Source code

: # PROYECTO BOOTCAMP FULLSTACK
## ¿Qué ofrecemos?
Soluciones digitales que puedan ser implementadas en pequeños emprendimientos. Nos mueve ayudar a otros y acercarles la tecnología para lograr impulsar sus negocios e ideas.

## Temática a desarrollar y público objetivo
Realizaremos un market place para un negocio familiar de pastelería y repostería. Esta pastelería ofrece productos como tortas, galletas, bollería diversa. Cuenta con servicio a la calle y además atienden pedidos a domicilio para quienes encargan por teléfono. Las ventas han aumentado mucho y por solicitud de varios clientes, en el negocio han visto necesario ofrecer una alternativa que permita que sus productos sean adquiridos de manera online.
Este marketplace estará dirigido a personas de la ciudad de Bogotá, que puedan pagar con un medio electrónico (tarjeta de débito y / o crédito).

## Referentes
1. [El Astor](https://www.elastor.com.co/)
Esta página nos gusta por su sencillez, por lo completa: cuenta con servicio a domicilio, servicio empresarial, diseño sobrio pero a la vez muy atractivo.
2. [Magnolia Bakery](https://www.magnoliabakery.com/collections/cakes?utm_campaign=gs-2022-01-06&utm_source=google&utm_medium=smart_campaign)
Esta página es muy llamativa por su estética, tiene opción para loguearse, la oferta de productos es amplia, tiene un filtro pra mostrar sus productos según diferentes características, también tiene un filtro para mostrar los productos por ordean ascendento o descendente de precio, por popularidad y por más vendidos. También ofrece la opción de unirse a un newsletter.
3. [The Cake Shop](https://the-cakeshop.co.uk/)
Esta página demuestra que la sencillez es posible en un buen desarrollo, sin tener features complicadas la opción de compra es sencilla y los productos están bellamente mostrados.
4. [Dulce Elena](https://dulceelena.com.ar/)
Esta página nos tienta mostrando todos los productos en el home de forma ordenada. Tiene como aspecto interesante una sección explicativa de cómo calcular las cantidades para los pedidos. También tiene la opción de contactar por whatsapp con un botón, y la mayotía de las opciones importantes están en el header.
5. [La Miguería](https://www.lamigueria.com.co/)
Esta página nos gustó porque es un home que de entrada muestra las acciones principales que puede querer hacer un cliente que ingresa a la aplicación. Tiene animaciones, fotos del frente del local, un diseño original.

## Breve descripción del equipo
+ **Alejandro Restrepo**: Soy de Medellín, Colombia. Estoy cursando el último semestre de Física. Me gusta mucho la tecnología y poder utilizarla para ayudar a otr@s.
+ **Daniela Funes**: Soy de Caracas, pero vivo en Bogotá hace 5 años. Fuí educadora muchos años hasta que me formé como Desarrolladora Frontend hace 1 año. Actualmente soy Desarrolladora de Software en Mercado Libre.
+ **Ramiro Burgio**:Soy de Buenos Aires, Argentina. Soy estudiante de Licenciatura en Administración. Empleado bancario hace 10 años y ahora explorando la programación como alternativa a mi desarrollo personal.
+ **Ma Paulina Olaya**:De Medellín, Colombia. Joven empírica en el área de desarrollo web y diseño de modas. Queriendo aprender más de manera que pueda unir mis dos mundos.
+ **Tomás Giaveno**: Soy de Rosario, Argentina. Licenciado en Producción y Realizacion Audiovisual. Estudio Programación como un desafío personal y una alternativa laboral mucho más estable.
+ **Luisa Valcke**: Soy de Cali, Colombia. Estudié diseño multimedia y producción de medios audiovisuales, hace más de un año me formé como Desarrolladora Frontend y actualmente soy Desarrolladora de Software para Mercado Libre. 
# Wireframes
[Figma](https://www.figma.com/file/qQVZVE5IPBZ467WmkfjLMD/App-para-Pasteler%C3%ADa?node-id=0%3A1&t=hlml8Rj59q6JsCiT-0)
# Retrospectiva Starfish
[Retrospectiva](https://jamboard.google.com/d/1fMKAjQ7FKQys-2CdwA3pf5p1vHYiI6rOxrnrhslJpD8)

============

• _What the task requires_: Extract every line of the records above that contains the word "Argentina".

• _Answer section_:
+ **Ramiro Burgio**:Soy de Buenos Aires, Argentina. Soy estudiante de Licenciatura en Administración. Empleado bancario hace 10 años y ahora explorando la programación como alternativa a mi desarrollo personal.
+ **Tomás Giaveno**: Soy de Rosario, Argentina. Licenciado en Producción y Realizacion Audiovisual. Estudio Programación como un desafío personal y una alternativa laboral mucho más estable.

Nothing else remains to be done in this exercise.